**Action item**
Pick every line out of the entries below that holds the string "until", and report them.

*** Opening of Exercise material ***

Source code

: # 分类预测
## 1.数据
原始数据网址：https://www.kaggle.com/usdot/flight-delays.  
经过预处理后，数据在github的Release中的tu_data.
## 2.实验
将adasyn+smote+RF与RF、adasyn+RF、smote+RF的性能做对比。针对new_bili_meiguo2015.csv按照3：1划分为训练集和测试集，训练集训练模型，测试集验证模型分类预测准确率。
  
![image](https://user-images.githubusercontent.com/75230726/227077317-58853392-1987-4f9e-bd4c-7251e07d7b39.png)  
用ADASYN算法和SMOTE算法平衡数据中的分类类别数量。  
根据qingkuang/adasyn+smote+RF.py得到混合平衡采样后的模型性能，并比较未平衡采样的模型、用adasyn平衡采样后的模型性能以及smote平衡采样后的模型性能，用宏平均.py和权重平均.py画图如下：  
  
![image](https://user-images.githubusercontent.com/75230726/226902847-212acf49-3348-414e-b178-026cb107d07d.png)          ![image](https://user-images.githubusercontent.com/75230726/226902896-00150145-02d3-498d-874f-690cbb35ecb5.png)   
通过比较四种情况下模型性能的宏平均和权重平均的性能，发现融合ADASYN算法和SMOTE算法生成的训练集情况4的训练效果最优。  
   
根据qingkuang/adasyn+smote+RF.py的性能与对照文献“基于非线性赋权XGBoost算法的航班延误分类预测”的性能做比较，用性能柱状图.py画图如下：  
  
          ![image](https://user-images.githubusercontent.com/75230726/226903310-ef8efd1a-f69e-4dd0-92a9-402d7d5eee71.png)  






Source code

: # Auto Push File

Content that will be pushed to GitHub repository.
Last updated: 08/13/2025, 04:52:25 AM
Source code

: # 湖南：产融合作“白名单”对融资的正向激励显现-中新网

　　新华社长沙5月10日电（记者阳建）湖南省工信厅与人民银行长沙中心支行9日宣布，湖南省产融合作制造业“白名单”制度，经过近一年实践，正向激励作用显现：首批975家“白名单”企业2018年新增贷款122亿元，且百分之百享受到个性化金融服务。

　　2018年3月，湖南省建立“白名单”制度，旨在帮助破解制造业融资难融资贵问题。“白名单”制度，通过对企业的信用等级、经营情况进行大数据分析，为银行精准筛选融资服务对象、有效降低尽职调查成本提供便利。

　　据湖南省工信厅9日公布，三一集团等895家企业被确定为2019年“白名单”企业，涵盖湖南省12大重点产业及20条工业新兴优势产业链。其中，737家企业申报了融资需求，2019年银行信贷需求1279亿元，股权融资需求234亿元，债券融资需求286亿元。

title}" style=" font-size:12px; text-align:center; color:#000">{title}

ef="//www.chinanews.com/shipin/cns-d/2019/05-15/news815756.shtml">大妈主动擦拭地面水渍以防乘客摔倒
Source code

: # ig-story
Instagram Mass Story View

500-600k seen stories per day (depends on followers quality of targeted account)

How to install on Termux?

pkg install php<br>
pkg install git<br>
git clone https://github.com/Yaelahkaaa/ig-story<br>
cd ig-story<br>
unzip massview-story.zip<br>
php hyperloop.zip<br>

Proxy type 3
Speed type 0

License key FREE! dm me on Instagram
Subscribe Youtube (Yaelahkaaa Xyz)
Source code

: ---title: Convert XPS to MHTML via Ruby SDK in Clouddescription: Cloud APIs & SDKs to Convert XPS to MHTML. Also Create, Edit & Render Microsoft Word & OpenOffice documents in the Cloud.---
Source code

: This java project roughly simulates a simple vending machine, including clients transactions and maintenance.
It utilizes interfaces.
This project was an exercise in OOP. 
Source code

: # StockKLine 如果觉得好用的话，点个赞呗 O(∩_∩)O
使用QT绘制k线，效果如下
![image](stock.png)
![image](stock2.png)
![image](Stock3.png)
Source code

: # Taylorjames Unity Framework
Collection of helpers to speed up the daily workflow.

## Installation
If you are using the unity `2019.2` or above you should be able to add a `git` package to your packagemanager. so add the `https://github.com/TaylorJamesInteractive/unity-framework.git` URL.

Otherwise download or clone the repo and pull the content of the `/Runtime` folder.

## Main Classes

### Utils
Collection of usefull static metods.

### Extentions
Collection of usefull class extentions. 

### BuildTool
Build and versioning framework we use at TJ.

*** Close of Exercise material ***
*** Opening of Exercise material ***

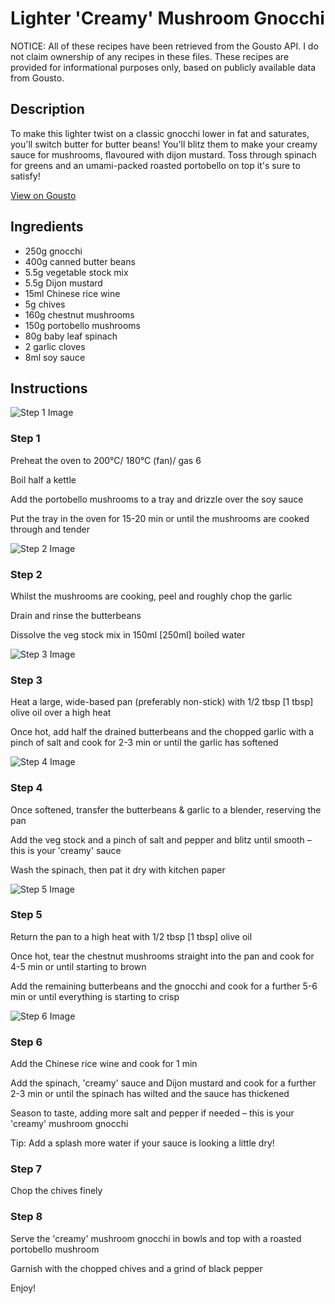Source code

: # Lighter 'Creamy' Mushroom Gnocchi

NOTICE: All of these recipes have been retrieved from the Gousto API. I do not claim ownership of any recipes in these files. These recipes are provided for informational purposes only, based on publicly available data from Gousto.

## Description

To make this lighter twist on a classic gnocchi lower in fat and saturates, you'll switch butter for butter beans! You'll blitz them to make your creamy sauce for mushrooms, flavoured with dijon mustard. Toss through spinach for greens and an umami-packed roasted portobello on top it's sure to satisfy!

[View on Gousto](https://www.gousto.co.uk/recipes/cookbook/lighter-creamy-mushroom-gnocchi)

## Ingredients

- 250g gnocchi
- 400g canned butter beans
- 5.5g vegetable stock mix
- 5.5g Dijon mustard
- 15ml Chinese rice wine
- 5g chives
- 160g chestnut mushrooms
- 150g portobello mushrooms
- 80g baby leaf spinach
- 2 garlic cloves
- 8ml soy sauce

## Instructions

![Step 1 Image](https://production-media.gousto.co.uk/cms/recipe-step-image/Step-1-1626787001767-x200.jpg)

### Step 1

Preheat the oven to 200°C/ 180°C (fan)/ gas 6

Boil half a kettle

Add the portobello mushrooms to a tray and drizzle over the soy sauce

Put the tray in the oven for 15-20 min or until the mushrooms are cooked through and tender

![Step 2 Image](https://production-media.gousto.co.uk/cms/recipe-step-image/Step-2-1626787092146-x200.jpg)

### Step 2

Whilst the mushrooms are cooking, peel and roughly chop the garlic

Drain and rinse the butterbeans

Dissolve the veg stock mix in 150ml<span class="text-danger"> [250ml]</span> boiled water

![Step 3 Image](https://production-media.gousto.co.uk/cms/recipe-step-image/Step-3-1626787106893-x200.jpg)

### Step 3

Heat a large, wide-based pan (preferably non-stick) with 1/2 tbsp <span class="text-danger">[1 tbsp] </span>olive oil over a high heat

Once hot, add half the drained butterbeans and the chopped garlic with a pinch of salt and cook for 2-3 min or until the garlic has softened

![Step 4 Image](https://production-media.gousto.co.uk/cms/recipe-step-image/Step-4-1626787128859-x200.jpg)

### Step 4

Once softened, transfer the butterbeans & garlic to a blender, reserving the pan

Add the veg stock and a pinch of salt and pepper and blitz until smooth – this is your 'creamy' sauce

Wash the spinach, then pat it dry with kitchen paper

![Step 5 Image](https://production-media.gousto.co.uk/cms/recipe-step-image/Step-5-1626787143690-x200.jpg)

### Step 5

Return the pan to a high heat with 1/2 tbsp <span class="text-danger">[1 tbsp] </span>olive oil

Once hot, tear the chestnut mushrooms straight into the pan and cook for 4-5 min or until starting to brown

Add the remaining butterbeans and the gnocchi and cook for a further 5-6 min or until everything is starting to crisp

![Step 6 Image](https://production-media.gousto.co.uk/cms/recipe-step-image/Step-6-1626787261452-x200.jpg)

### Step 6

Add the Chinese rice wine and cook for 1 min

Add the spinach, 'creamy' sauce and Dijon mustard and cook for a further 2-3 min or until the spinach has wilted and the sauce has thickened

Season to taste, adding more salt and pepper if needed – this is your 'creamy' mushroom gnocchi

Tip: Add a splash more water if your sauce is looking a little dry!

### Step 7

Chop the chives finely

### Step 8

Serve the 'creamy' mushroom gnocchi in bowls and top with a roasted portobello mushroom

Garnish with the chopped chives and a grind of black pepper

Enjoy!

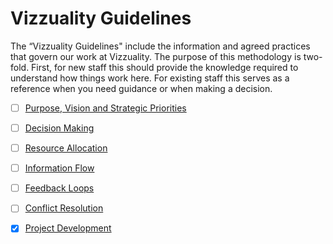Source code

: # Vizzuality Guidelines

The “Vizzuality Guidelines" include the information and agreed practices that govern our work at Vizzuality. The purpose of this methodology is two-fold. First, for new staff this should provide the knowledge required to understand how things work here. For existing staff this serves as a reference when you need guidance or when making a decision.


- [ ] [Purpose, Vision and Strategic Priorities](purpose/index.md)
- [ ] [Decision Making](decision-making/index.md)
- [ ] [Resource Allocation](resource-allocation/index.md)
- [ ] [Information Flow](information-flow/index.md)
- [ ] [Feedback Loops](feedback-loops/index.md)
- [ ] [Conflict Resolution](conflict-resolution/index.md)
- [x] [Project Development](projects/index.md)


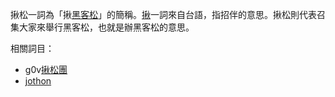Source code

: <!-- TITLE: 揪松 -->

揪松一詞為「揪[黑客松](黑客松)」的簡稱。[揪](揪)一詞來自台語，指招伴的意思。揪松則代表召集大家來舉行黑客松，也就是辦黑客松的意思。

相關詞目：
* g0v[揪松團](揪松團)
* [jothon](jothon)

*** Close of Exercise material ***

**Answer for the task**
Put the tray in the oven for 15-20 min or until the mushrooms are cooked through and tender
Once hot, add half the drained butterbeans and the chopped garlic with a pinch of salt and cook for 2-3 min or until the garlic has softened
Add the veg stock and a pinch of salt and pepper and blitz until smooth – this is your 'creamy' sauce
Once hot, tear the chestnut mushrooms straight into the pan and cook for 4-5 min or until starting to brown
Add the remaining butterbeans and the gnocchi and cook for a further 5-6 min or until everything is starting to crisp
Add the spinach, 'creamy' sauce and Dijon mustard and cook for a further 2-3 min or until the spinach has wilted and the sauce has thickened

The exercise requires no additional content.